_THE RECORDS_.
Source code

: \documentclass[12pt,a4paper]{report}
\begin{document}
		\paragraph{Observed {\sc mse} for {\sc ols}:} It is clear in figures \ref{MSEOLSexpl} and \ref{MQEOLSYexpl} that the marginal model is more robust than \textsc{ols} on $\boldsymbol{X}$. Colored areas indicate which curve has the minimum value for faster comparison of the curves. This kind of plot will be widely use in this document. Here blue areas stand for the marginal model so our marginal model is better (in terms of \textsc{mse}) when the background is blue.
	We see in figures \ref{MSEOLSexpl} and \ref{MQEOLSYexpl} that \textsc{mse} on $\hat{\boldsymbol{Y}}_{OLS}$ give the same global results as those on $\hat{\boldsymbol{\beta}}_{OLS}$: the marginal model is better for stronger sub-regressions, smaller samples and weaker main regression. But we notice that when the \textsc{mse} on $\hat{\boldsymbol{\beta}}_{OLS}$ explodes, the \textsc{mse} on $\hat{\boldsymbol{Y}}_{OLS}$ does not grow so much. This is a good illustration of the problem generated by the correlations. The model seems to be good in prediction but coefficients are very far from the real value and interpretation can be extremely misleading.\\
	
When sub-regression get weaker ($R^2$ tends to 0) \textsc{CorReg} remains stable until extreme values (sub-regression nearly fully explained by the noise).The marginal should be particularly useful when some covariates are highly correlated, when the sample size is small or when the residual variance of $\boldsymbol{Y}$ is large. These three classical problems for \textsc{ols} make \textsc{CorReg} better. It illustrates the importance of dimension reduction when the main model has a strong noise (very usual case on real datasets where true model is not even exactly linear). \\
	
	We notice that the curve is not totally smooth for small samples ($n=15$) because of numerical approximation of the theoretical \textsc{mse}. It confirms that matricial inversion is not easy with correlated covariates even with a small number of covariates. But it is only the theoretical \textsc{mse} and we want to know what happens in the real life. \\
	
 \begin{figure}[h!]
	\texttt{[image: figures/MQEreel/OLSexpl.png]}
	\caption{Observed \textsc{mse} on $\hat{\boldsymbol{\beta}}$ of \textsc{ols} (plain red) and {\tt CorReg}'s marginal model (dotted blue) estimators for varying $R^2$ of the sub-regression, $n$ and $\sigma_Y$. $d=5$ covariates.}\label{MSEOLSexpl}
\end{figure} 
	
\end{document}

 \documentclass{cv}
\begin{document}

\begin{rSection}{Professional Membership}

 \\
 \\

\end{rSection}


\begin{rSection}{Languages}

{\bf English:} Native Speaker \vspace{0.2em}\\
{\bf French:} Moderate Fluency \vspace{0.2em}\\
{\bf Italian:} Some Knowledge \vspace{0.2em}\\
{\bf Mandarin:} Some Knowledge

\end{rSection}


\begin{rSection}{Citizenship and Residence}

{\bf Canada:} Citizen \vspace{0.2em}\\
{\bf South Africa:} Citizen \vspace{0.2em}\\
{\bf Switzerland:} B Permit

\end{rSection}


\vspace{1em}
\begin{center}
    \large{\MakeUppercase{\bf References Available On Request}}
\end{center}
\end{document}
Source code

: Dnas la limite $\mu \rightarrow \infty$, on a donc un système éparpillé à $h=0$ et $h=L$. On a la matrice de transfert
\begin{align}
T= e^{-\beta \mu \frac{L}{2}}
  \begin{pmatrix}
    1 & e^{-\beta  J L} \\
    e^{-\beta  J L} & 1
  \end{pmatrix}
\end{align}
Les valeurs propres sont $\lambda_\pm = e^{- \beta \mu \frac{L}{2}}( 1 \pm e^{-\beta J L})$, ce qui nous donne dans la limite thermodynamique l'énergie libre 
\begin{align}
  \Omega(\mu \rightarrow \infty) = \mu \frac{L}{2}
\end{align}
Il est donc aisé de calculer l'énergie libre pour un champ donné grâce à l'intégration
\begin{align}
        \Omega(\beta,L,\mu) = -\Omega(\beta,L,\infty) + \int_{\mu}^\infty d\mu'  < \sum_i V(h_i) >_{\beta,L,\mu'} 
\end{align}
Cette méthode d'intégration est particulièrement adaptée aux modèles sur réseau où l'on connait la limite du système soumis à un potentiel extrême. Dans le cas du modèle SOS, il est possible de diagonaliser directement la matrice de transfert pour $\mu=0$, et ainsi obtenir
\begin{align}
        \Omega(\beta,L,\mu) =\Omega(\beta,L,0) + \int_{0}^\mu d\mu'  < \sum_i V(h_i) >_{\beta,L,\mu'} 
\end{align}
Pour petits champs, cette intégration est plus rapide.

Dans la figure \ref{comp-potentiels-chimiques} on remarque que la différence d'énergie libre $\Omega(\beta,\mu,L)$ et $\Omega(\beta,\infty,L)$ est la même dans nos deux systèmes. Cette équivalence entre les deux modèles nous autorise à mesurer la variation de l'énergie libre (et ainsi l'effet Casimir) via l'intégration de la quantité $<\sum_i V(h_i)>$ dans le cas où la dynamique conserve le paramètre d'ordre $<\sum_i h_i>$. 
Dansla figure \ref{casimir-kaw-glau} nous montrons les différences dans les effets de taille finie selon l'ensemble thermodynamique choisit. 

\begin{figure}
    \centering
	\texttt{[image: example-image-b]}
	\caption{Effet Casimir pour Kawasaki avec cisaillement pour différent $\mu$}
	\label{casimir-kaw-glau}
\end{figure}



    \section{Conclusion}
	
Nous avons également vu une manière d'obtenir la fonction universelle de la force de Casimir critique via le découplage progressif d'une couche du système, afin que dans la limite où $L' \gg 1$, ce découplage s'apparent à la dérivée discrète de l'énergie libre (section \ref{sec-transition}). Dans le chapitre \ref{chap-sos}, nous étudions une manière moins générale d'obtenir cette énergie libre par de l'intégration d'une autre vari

_EXERCISE BRIEF_.
Say only how many lines above contain "Omega", with no other words.

_TASK SOLUTION_.
4